HMV’s fall into administration throws into stark relief the urgent need for business rates reform, its boss has said.

HMV executive chair Paul McGowan, who is also chair of owner Hilco, did not blame the rates regime entirely for the retailer’s collapse – changing markets hit performance.

But he said the weight of rates was a contributor and spotlighted how out of kilter the system is with retail reality.

McGowan told Retail Week: “There’s no reason not to raise the red flag and say the Government has been asleep for far too long.”

Retailers have argued for years that punitive levels of business rates on bricks-and-mortar shops are undermining them.

So far successive governments have ignored their warnings, although the issue will be considered again in the new year by the Treasury Select Committee.

McGowan said that while HMV’s sales had fallen by almost 25%, its rates bill was only 7% less. “What chance have you got when rates are stubbornly standing still?” he argued.

Chances of rescue

He also said that any rescue of HMV would likely depend upon the attitude of the big entertainment groups which are its main suppliers, and rely on its position in the UK physical entertainment market.

He said: “There are seven or eight big companies whose UK business depends a lot on HMV. The supermarkets are cutting [entertainment] space and Amazon squeezes margins. It’s a question of what the value is of the business to them.”
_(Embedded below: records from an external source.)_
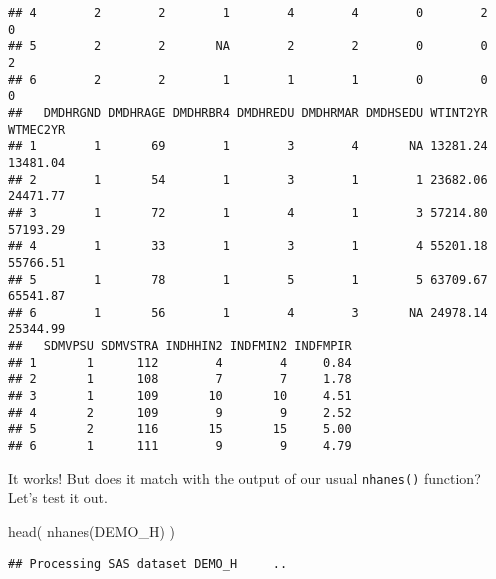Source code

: \documentclass[
]{book}
\newenvironment{Shaded}{\begin{snugshade}}{\end{snugshade}}
\newcommand{\FunctionTok}[1]{\textcolor[rgb]{0.00,0.00,0.00}{#1}}
\newcommand{\NormalTok}[1]{#1}
\newcommand{\StringTok}[1]{\textcolor[rgb]{0.31,0.60,0.02}{#1}}
\begin{document}
\begin{verbatim}
## 4        2        2        1        4        4        0        2        0
## 5        2        2       NA        2        2        0        0        2
## 6        2        2        1        1        1        0        0        0
##   DMDHRGND DMDHRAGE DMDHRBR4 DMDHREDU DMDHRMAR DMDHSEDU WTINT2YR WTMEC2YR
## 1        1       69        1        3        4       NA 13281.24 13481.04
## 2        1       54        1        3        1        1 23682.06 24471.77
## 3        1       72        1        4        1        3 57214.80 57193.29
## 4        1       33        1        3        1        4 55201.18 55766.51
## 5        1       78        1        5        1        5 63709.67 65541.87
## 6        1       56        1        4        3       NA 24978.14 25344.99
##   SDMVPSU SDMVSTRA INDHHIN2 INDFMIN2 INDFMPIR
## 1       1      112        4        4     0.84
## 2       1      108        7        7     1.78
## 3       1      109       10       10     4.51
## 4       2      109        9        9     2.52
## 5       2      116       15       15     5.00
## 6       1      111        9        9     4.79
\end{verbatim}

It works! But does it match with the output of our usual \texttt{nhanes()} function? Let's test it out.

\begin{Shaded}
\begin{Highlighting}[]
\FunctionTok{head}\NormalTok{(}
    \FunctionTok{nhanes}\NormalTok{(}\StringTok{\textquotesingle{}DEMO\_H\textquotesingle{}}\NormalTok{)}
\NormalTok{    )}
\end{Highlighting}
\end{Shaded}

\begin{verbatim}
## Processing SAS dataset DEMO_H     ..
\end{verbatim}
\end{document}
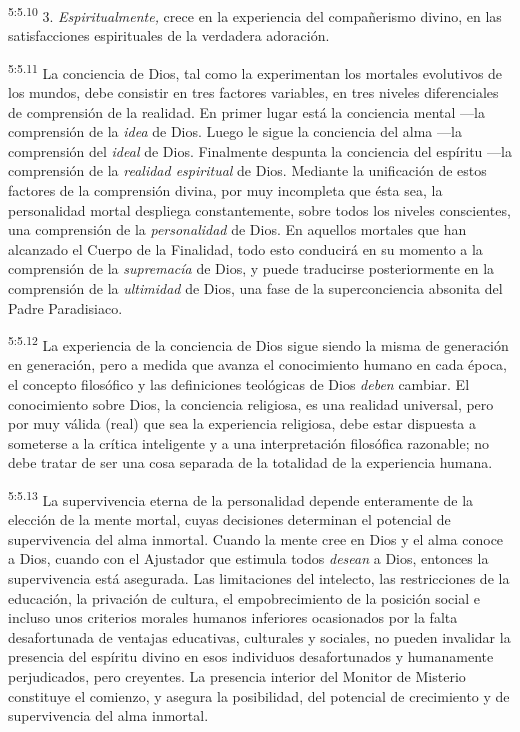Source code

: \par
\textsuperscript{5:5.10} 3. \textit{Espiritualmente,} crece en la experiencia del compañerismo divino, en las satisfacciones espirituales de la verdadera adoración.

\par
\textsuperscript{5:5.11} La conciencia de Dios, tal como la experimentan los mortales evolutivos de los mundos, debe consistir en tres factores variables, en tres niveles diferenciales de comprensión de la realidad. En primer lugar está la conciencia mental ---la comprensión de la \textit{idea} de Dios. Luego le sigue la conciencia del alma ---la comprensión del \textit{ideal} de Dios. Finalmente despunta la conciencia del espíritu ---la comprensión de la \textit{realidad espiritual} de Dios. Mediante la unificación de estos factores de la comprensión divina, por muy incompleta que ésta sea, la personalidad mortal despliega constantemente, sobre todos los niveles conscientes, una comprensión de la \textit{personalidad} de Dios. En aquellos mortales que han alcanzado el Cuerpo de la Finalidad, todo esto conducirá en su momento a la comprensión de la \textit{supremacía} de Dios, y puede traducirse posteriormente en la comprensión de la \textit{ultimidad} de Dios, una fase de la superconciencia absonita del Padre Paradisiaco.

\par
\textsuperscript{5:5.12} La experiencia de la conciencia de Dios sigue siendo la misma de generación en generación, pero a medida que avanza el conocimiento humano en cada época, el concepto filosófico y las definiciones teológicas de Dios \textit{deben} cambiar. El conocimiento sobre Dios, la conciencia religiosa, es una realidad universal, pero por muy válida (real) que sea la experiencia religiosa, debe estar dispuesta a someterse a la crítica inteligente y a una interpretación filosófica razonable; no debe tratar de ser una cosa separada de la totalidad de la experiencia humana.

\par
\textsuperscript{5:5.13} La supervivencia eterna de la personalidad depende enteramente de la elección de la mente mortal, cuyas decisiones determinan el potencial de supervivencia del alma inmortal. Cuando la mente cree en Dios y el alma conoce a Dios, cuando con el Ajustador que estimula todos \textit{desean} a Dios, entonces la supervivencia está asegurada. Las limitaciones del intelecto, las restricciones de la educación, la privación de cultura, el empobrecimiento de la posición social e incluso unos criterios morales humanos inferiores ocasionados por la falta desafortunada de ventajas educativas, culturales y sociales, no pueden invalidar la presencia del espíritu divino en esos individuos desafortunados y humanamente perjudicados, pero creyentes. La presencia interior del Monitor de Misterio constituye el comienzo, y asegura la posibilidad, del potencial de crecimiento y de supervivencia del alma inmortal.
His views on the importance of HMV to major music and entertainment businesses was echoed by music journalist Pete Paphides.

He tweeted: “Given what a colossal stake Universal has in the entertainment industry, I’m surprised it has shown no apparent interest in taking over HMV…

“Statistically there’s a fair chance that any CD or LP you buy in a HMV will be a Universal product – and most of these will be impulse buys that would never have happened through browsing online.

“And even planned purchases – why not have a place where people can buy them without forcing them to go to Amazon?

“In buying out HMV, Universal would be, at the very least, ring-fencing their place in the market.”

Separately, The Sunday Times reported that Hilco took out almost £50m in fees during its five-year ownership of HMV.

Hilco responded that it was HMV’s biggest creditor, having lent £56.6m in working capital and another £4.5m in the last few months and it was “highly unlikely to recover those amounts in full”.

HMV has paid £40m a year in wages during its ownership period.

It is understood that a variety of parties are running the slide-rule over HMV. It is possible that Hilco itself could buy the business back.